We don't have the editors or infrastructure in place to actually evaluate the plagiarism reports for every article.

This is partly resolved already and at least partly resolvable. There is an extensive copyright detection and cleanup effort at Copyright cleanup investigations, Copyright problems, and Suspected copyright violations. There are a variety of copyright tags and templates for articles which may have or do have problems. There are also various user warnings for copyright violation contributors' talk pages. Turnitin could easily integrate with this existing system, through one of the existing copyright bots such as MadmanBot, or through a new bot that posted article talk page notices with links to Turnitin reports. If Turnitin's algorithm was rigorously tested, we could design bots which automatically tagged pages with a high level of text-matching. Last, Turnitin page-matching scores could be placed on a Wikipedia page in order of degree. This would allow copyright investigators to prioritize their efforts. It may be the case that Turnitin reveals more copyright issues than we currently have editors to fix. That may be a problem, but it is ultimately better than not knowing about those issues at all.

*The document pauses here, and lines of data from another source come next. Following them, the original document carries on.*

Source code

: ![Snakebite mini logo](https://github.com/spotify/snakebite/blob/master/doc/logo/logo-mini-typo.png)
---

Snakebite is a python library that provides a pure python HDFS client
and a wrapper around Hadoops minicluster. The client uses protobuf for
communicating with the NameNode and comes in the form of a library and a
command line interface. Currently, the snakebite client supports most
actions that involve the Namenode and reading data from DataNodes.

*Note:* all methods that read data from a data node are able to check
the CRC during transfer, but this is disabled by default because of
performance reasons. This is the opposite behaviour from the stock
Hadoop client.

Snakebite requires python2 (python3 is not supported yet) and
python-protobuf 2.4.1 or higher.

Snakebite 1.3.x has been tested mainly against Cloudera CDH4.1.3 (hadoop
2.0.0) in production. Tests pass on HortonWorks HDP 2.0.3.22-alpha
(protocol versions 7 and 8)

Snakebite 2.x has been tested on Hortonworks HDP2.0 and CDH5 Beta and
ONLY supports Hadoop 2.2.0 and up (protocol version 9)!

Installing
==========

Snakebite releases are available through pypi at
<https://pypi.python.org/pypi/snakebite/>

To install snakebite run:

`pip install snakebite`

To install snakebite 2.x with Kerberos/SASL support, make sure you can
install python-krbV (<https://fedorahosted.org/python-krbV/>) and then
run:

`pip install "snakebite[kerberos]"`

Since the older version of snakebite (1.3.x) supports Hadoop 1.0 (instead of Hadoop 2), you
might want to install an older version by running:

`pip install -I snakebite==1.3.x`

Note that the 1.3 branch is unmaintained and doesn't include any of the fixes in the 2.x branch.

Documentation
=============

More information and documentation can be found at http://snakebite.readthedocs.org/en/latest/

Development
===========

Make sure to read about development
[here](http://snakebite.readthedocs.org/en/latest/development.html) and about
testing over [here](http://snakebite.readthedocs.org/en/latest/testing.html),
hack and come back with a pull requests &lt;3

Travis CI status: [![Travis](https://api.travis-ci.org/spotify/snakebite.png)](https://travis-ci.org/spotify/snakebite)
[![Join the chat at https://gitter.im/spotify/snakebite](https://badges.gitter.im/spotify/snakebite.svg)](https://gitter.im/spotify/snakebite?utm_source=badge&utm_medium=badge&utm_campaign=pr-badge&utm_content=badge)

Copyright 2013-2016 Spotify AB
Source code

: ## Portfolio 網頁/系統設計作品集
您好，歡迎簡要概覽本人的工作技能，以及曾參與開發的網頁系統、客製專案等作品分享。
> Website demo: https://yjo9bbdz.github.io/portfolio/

Providing Turnitin reports would attract editors who just want to submit and check their text through Turnitin's algorithms, as a way to avoid paying for its services. This would introduce a stream of vandalism and unconstructive contributions and could cannibalize Turnitin's paid services.

This is a concern not only for Wikipedia but also for Turnitin, as they have a strong incentive not to cannibalize their own services. The main way this undesirable situation would be avoided is by not running Turnitin reports constantly or after each edit, but instead doing so at periodic intervals. This would remove the immediacy of posting to Wikipedia and then seeing a Turnitin report. (It has not yet been decided what the optimal and achievable timeframe is. Although reports run monthly or after significant additions of new text may be optimal, it might also be the case that reports run as infrequently as yearly would still keep copyright investigators busy for many months.)

Miscellaneous

There must be something in it for Ocaasi.

Ocaasi is neither paid by nor personally affiliated or associated with Turnitin in any way. He read about the company in a news article and contacted them independently. They were interested in the idea, so he brought it back to the community. There is no compensation, financial or otherwise which Ocaasi will receive as part of this collaboration. He thinks it might benefit the community, but is considering all objections seriously and deferring to whatever the community decides is best.